◆ ABOUT THIS EXERCISE ◆
Locate "- Calculator" in the records below, then copy its line and every following line exactly, without the pictures.

(Saved entries)
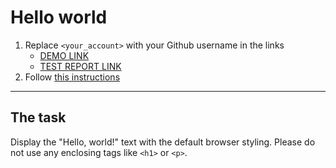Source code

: # Hello world
1. Replace `<your_account>` with your Github username in the links
    - [DEMO LINK](https://vmishchenko.github.io/layout_hello-world/) <br>
    - [TEST REPORT LINK](https://vmishchenko.github.io/layout_hello-world/report/html_report/)
2. Follow [this instructions](https://mate-academy.github.io/layout_task-guideline/)
___

## The task 
Display the "Hello, world!" text with the default browser styling. Please do not 
use any enclosing tags like `<h1>` or `<p>`.
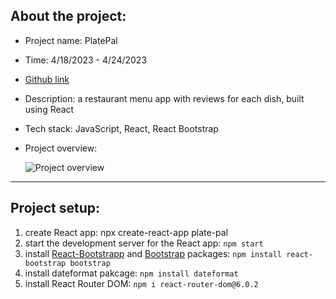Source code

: ## About the project:

- Project name: PlatePal
- Time: 4/18/2023 - 4/24/2023
- [Github link](https://github.com/qmeng222/PlatePal.git)
- Description: a restaurant menu app with reviews for each dish, built using React
- Tech stack: JavaScript, React, React Bootstrap
- Project overview:

  ![Project overview](/src/assets/image/PlatePal_overview.gif)

---

## Project setup:

1. create React app: npx create-react-app plate-pal
2. start the development server for the React app: `npm start`
3. install [React-Bootstrapp](https://react-bootstrap.github.io/) and [Bootstrap](https://getbootstrap.com/) packages: `npm install react-bootstrap bootstrap`
4. install dateformat pakcage: `npm install dateformat`
5. install React Router DOM: `npm i react-router-dom@6.0.2`
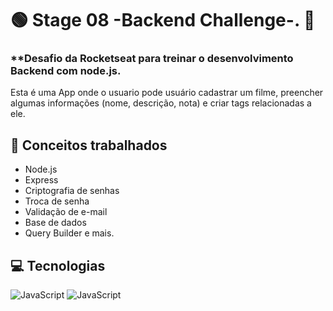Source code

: # :green_circle: Stage 08 -Backend Challenge-. :sunflower:
### **Desafio da Rocketseat para treinar o desenvolvimento Backend com node.js. 

Esta é uma App onde o usuario pode usuário cadastrar um filme, preencher algumas informações (nome, descrição, nota) e criar tags relacionadas a ele.



## :memo: Conceitos trabalhados

- Node.js
- Express
- Criptografia de senhas
- Troca de senha
- Validação de e-mail
- Base de dados
- Query Builder e mais.


## :computer: Tecnologias

<div>
  <!-- HTML5 -->
  <!--<img src="https://img.shields.io/badge/HTML5-E34F26?style=for-the-badge&logo=html5&logoColor=white" alt="HTML5"/>-->
  <!-- CSS3 -->
  <!--<img src="https://img.shields.io/badge/CSS3-1572B6?style=for-the-badge&logo=css3&logoColor=white" alt="CSS3"/>-->

  <!-- JavaScript -->
   <img src="https://img.shields.io/badge/JavaScript-F7DF1E?style=for-the-badge&logo=javascript&logoColor=black" alt="JavaScript"/> 
  
   <!-- Node.js -->
   <img src="https://img.shields.io/badge/Node.js-43853D?style=for-the-badge&logo=node.js&logoColor=white" alt="JavaScript"/> 

  <!-- React Native -->
  <!-- <img src="https://img.shields.io/badge/React_Native-20232A?style=for-the-badge&logo=react&logoColor=61DAFB" alt="React Native"/> -->

  <!-- ReactJS -->
  <!-- <img src="https://img.shields.io/badge/React-20232A?style=for-the-badge&logo=react&logoColor=61DAFB" alt="ReactJS"/> -->
<div/>

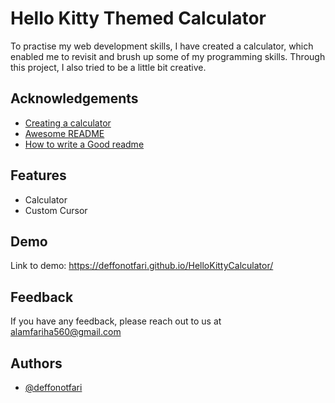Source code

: 
# Hello Kitty Themed Calculator

To practise my web development skills, I have created a calculator, which enabled me to revisit and brush up some of my programming skills. Through this project, I also tried to be a little bit creative.



## Acknowledgements

 - [Creating a calculator](https://www.youtube.com/watch?v=BnczhLjxyXk&t=801s)
 - [Awesome README](https://github.com/matiassingers/awesome-readme)
 - [How to write a Good readme](https://bulldogjob.com/news/449-how-to-write-a-good-readme-for-your-github-project)


## Features

- Calculator
- Custom Cursor


## Demo

Link to demo: https://deffonotfari.github.io/HelloKittyCalculator/


## Feedback

If you have any feedback, please reach out to us at alamfariha560@gmail.com


## Authors

- [@deffonotfari](https://www.github.com/deffonotfari)
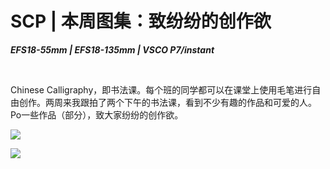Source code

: # SCP | 本周图集：致纷纷的创作欲




***EFS18-55mm | EFS18-135mm | VSCO P7/instant***

</br>



Chinese Calligraphy，即书法课。每个班的同学都可以在课堂上使用毛笔进行自由创作。两周来我跟拍了两个下午的书法课，看到不少有趣的作品和可爱的人。Po一些作品（部分），致大家纷纷的创作欲。



![](https://tva1.sinaimg.cn/large/008eGmZEgy1gpn28sq4jmj30u02i01ky.jpg)

![](https://tva1.sinaimg.cn/large/008eGmZEgy1gpn29d91ytj31i50u01jk.jpg)
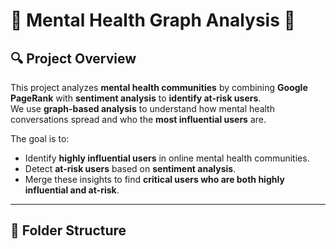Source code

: # 📌 Mental Health Graph Analysis 🚀

## **🔍 Project Overview**
This project analyzes **mental health communities** by combining **Google PageRank** with **sentiment analysis** to **identify at-risk users**.  
We use **graph-based analysis** to understand how mental health conversations spread and who the **most influential users** are.

The goal is to:
- Identify **highly influential users** in online mental health communities.
- Detect **at-risk users** based on **sentiment analysis**.
- Merge these insights to find **critical users who are both highly influential and at-risk**.

---

## **📂 Folder Structure**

◆ WRITTEN RESPONSE ◆
- Calculator
- Custom Cursor


## Demo

Link to demo: https://deffonotfari.github.io/HelloKittyCalculator/


## Feedback

If you have any feedback, please reach out to us at alamfariha560@gmail.com


## Authors

- [@deffonotfari](https://www.github.com/deffonotfari)
Source code

: # SCP | 本周图集：致纷纷的创作欲




***EFS18-55mm | EFS18-135mm | VSCO P7/instant***

</br>



Chinese Calligraphy，即书法课。每个班的同学都可以在课堂上使用毛笔进行自由创作。两周来我跟拍了两个下午的书法课，看到不少有趣的作品和可爱的人。Po一些作品（部分），致大家纷纷的创作欲。



![](https://tva1.sinaimg.cn/large/008eGmZEgy1gpn28sq4jmj30u02i01ky.jpg)

![](https://tva1.sinaimg.cn/large/008eGmZEgy1gpn29d91ytj31i50u01jk.jpg)
Source code

: # 📌 Mental Health Graph Analysis 🚀

## **🔍 Project Overview**
This project analyzes **mental health communities** by combining **Google PageRank** with **sentiment analysis** to **identify at-risk users**.  
We use **graph-based analysis** to understand how mental health conversations spread and who the **most influential users** are.

The goal is to:
- Identify **highly influential users** in online mental health communities.
- Detect **at-risk users** based on **sentiment analysis**.
- Merge these insights to find **critical users who are both highly influential and at-risk**.

---

## **📂 Folder Structure**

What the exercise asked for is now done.